== Segment start ==

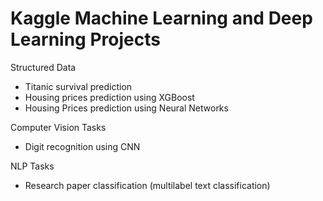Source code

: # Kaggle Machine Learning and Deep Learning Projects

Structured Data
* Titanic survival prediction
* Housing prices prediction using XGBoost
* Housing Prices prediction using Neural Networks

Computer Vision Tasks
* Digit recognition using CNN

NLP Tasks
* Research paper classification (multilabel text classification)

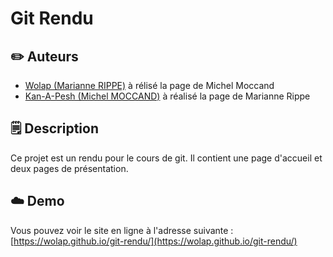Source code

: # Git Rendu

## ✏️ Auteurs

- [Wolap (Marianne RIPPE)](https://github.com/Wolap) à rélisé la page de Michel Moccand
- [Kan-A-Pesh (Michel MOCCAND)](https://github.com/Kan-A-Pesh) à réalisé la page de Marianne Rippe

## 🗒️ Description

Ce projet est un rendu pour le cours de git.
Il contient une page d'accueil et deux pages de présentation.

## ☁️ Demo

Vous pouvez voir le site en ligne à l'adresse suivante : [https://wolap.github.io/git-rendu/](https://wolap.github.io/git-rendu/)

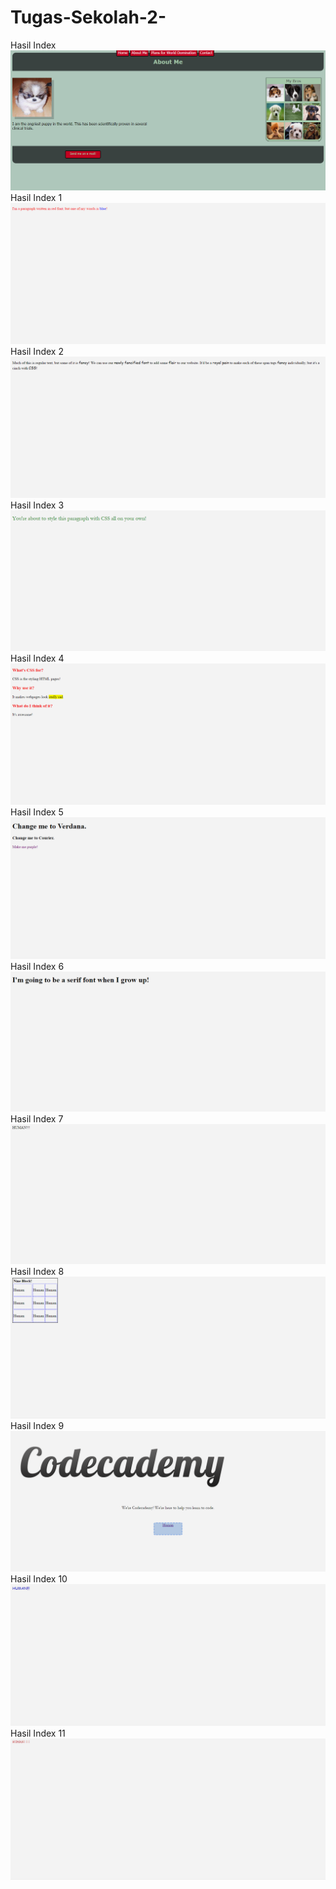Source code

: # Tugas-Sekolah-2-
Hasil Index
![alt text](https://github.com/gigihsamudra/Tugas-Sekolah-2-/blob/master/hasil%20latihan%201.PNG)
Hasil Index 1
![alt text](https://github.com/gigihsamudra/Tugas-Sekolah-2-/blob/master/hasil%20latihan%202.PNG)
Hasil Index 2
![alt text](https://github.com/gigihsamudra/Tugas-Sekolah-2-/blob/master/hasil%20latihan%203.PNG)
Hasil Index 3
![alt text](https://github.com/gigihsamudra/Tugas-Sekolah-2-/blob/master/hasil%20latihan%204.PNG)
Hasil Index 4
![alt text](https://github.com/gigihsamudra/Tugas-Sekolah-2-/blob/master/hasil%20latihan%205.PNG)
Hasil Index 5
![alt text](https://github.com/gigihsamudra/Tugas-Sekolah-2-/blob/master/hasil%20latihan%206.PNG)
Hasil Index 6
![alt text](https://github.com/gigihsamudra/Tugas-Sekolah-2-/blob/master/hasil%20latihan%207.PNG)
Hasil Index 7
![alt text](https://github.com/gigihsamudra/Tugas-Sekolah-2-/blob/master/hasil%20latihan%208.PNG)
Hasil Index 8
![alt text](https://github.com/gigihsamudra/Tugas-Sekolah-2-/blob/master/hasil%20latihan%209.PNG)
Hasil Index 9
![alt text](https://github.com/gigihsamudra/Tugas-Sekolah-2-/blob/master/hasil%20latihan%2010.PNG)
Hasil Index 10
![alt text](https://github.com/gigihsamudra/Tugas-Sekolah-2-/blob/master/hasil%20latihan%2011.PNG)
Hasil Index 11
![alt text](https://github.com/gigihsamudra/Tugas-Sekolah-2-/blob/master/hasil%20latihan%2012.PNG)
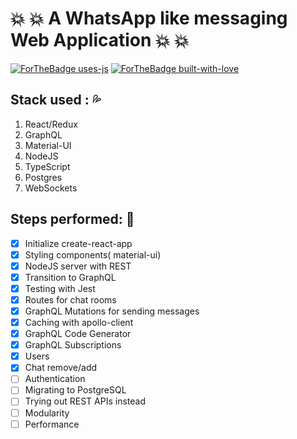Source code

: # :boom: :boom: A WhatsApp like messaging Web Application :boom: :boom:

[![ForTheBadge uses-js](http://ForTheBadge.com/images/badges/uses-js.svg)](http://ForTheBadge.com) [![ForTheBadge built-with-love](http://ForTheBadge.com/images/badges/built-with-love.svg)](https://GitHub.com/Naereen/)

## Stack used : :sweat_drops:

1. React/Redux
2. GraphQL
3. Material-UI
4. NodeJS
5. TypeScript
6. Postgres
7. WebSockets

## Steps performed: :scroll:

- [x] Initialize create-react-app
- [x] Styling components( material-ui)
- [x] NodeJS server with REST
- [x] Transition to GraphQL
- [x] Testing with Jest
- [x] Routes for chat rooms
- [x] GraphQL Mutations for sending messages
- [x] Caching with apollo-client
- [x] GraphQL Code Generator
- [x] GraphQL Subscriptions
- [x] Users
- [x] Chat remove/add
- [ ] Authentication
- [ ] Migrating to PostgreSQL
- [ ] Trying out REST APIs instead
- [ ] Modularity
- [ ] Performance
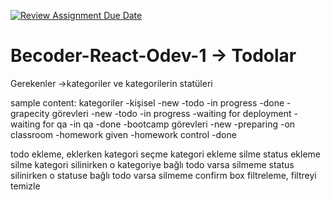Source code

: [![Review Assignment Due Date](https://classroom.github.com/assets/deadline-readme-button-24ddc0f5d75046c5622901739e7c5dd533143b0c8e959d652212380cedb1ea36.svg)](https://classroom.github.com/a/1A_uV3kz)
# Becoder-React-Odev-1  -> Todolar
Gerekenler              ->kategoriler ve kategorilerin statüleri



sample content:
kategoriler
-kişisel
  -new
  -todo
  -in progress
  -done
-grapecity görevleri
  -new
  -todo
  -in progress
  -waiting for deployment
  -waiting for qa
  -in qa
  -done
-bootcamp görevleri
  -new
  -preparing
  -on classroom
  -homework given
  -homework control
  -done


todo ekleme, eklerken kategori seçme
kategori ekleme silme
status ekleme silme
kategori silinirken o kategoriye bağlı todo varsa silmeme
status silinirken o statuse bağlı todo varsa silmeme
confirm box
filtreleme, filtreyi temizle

== Segment end ==

• Exercise: From the entries, copy out each line containing the word "page".

• Output for this exercise:
- [Wolap (Marianne RIPPE)](https://github.com/Wolap) à rélisé la page de Michel Moccand
- [Kan-A-Pesh (Michel MOCCAND)](https://github.com/Kan-A-Pesh) à réalisé la page de Marianne Rippe
Il contient une page d'accueil et deux pages de présentation.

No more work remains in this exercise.